Zensur im eigentlichen Sinne...

Die Kurie gestand ein, dass man mit der Regelung selbst nicht endgültig durch ist, kein Wunder, konnte man ja nur im Rahmen des Gesetzestextes selbst interpretieren. Die Richter waren außerdem zu feige, den Politikern klarzumachen, dass diese gar nicht das Recht haben, sich hinter dem Privatsphärenschutz für kleine Beamte zu verstecken, da ihnen ein ganz anderer Status zukommt und tun so, als hätten sie das 1. Gebot Mose außer Kraft setzen sollen.

 

Der Gesetzgeber, wie gesagt, weigert sich, hier Nachbesserungen vorzunehmen, behält also die grundrechtswidrige Anmaßung bei, dass ein jedes Politikerfoto zu genehmigen sei - und zwar, wie es im Text heißt - im Kontext seiner Veröffentlichung. Das bedeutet, dass der Redakteur nicht nur Thema und Foto vorlegen müsste, sondern auch den Text zur Voreinsicht. Das ist Zensur im eigentlichen Sinne, selbst dann, wenn der Dargestellte gar nichts dagegen einwenden sollte und auch dann, wenn von diesem Einspruchsrecht in den nächsten Jahren nicht gleich exzessive Gebrauch gemacht werden sollte.

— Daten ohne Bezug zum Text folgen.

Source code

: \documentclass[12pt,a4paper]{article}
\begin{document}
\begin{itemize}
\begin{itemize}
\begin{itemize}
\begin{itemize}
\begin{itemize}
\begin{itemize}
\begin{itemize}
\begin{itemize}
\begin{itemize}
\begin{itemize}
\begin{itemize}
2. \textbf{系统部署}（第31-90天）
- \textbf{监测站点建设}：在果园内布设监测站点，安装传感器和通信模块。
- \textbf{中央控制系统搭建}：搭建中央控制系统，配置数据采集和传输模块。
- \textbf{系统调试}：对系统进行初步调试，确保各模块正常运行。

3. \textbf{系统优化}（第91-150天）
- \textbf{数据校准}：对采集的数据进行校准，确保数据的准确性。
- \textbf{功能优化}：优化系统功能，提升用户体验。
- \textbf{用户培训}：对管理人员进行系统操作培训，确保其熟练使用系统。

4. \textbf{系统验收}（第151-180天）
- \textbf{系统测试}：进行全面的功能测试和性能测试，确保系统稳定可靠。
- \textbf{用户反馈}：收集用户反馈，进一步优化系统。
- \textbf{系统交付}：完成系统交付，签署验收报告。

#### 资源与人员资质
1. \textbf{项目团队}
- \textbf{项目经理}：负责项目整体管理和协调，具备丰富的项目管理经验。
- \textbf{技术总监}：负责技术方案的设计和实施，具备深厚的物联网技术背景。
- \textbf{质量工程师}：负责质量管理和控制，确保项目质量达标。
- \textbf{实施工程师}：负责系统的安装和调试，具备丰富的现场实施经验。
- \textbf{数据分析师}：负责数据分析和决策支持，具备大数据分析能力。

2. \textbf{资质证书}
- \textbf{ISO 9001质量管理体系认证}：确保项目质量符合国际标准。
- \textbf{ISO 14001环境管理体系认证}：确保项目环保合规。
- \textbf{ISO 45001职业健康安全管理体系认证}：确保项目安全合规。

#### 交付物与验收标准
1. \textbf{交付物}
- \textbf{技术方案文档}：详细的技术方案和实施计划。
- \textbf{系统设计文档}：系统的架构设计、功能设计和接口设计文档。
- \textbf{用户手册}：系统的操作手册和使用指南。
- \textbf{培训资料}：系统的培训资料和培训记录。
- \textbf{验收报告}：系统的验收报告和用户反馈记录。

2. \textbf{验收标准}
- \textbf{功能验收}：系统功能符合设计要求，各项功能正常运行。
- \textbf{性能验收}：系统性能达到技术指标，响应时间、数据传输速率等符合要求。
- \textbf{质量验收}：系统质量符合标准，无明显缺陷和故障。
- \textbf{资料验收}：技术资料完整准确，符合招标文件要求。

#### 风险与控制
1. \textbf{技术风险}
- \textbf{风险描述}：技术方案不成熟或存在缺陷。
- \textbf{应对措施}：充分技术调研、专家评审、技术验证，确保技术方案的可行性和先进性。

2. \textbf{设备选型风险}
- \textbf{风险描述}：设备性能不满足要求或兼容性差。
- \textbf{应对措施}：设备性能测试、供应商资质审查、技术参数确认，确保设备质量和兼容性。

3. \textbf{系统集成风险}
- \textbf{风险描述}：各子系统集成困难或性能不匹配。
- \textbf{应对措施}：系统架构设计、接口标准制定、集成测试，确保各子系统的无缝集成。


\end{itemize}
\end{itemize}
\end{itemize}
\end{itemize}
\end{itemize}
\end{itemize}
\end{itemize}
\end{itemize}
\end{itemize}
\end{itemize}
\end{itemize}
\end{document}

Die Kurie wünscht sich nun, anhand eines Präzdenzfalles "ein klareres Bild" darüber zu bekommen, wie "sich die Prinzipien unserer Entscheidung entwickeln". Sollte es weitere "rechtliche Unklarheiten geben", könne man sich ja gerne wieder an das Oberste Gericht wenden. Nun, das konnte man zu Zeiten des Liberalenfressers Metternichs und des Zensur-Barons Bach genauso wie unter Horthy.

red. / m.s.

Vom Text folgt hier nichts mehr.